Мы пообедали, мы развлекались и после ужина прочли «Верного пастыря». Она спросила меня, хороша ли «Тринадцатая песнь Энеиды» г-на Вижи.

— Дорогая графиня, она ничего не стоит, и я выбрал ее только чтобы польстить потомку автора который, однако, создал поэму о похождениях крестьян, не лишенную достоинств. Но вы хотите спать, и я мешаю вам раздеться.

— Не думайте об этом.

Раздевшись и не обращая внимания на жадность моих взоров, она уселась в кровати; я сел у нее в ногах, и ее сестра повернулась к нам спиной. «Верный пастырь» лежал на ее ночном столике, я взял его и раскрыл случайно там, где Миртиль с нежностью говорит о поцелуе, который получил от Амариллис. Клементина казалась мне настолько же взволнованной и тронутой, насколько я — пылающим, я приклеился своим ртом к ее губам и, не видя никаких признаков тревоги, собрался уже прижать ее к своей груди, когда она, самым нежным образом, упершись рукой, отодвинулась от меня, упрашивая пощадить ее. Я попросил у нее прощения, осыпая поцелуями прекрасную руку, которую она мне протянула.

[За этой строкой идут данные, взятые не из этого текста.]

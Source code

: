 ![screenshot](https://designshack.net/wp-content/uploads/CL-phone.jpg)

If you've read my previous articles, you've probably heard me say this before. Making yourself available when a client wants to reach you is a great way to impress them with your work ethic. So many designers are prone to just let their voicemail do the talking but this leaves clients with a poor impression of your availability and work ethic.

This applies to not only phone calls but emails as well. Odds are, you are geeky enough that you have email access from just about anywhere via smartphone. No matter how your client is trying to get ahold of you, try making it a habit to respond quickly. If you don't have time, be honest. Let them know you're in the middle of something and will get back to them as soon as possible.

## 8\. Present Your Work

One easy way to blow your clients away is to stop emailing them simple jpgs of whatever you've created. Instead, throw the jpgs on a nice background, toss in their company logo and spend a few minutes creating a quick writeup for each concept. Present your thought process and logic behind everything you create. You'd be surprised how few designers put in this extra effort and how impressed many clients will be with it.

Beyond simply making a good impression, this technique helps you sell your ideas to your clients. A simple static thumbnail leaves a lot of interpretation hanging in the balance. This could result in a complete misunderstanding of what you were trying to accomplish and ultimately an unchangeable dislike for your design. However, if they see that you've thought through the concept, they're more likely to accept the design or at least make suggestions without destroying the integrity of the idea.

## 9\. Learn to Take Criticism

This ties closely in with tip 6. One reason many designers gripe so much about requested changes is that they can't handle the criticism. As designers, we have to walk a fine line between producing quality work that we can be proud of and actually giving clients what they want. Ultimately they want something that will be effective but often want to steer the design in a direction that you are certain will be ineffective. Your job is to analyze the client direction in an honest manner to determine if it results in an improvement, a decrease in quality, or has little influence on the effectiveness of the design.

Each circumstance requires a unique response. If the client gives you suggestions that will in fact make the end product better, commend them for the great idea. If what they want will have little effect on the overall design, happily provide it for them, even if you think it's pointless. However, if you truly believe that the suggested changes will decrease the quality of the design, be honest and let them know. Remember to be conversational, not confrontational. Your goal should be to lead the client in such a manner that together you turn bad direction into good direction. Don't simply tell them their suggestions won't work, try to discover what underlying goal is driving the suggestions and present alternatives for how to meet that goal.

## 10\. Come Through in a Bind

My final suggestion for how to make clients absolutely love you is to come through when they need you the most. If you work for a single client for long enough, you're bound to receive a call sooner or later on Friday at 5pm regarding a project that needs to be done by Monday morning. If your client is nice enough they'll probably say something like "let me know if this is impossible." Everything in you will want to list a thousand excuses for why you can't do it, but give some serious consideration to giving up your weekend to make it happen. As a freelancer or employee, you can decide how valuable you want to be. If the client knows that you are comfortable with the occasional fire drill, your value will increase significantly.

— Вы дрожите, — сказала она.

— Да, дорогая графиня; и могу вас уверить, что это из страха вам не понравиться. Прощайте. Я ухожу, желая любить вас поменьше.

— Ну нет, потому что это желание — не что иное как начало ненависти. Делайте как я; я хочу, чтобы любовь, которую вы мне внушили, с каждым днем все возрастала, в совершенном согласии с той силой, которая мне нужна, чтобы ей противиться.

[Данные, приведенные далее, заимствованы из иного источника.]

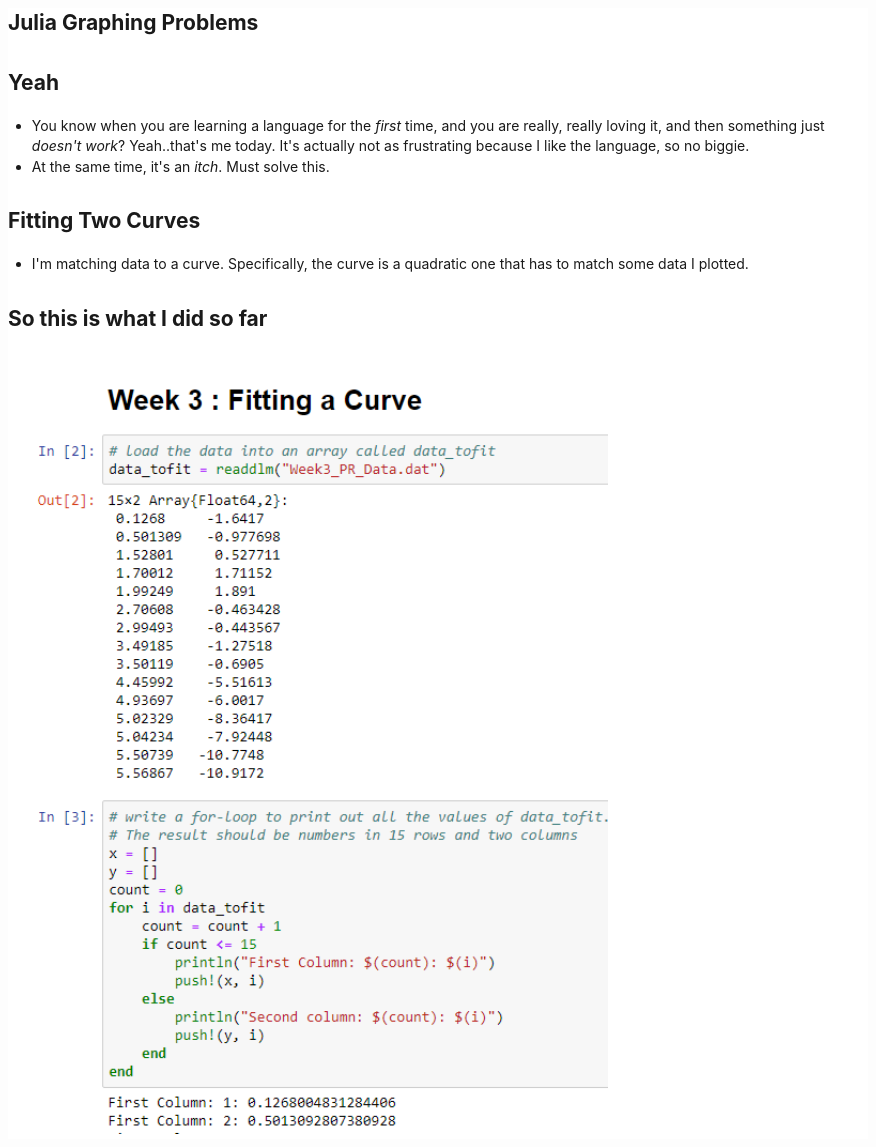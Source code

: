 ## Julia Graphing Problems

## Yeah
- You know when you are learning a language for the *first* time, and you are really, 
  really loving it, and then something just *doesn't work*? Yeah..that's me today.
  It's actually not as frustrating because I like the language, so no biggie. 
- At the same time, it's an *itch*. Must solve this.
  
## Fitting Two Curves
- I'm matching data to a curve. Specifically, the curve is a quadratic one that has to match
  some data I plotted.
  
## So this is what I did so far

<img src="/images/jules1/j_001.png" width="600">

Я отправился спать, весьма недовольный собой. Я не мог решить, то ли я зашел слишком далеко, то ли недостаточно далеко, и, по той или по другой причине, чувствовал в себе раскаяние. Клементина, казалось мне, была создана, чтобы ее более уважали, чем любили, и я не мог себе представить, чтобы я продолжал любить ее без того вознаграждения, которого любовь требует от любви. Если она меня любила, она не могла мне в этом отказать, но я должен был этого добиваться, я должен был быть даже настойчивым, чтобы опровергнуть свое поражение. Долг любовника — заставить объект любви отдаться, и любовь никогда не признает его дерзким. Клементина, стало быть, не могла противопоставить мне неуклонного сопротивления, если меня любила, я должен был быть непреклонным, тем более, что, встретив ее сопротивление, я чувствовал уверенность в победе. Это было несомненно. Но едва решившись использовать это средство, я думал об этом и находил его отвратительным. Мысль перестать любить Клементину отравляла мне душу. Я ненавидел такое исцеление пуще смерти, потому что она была достойна обожания.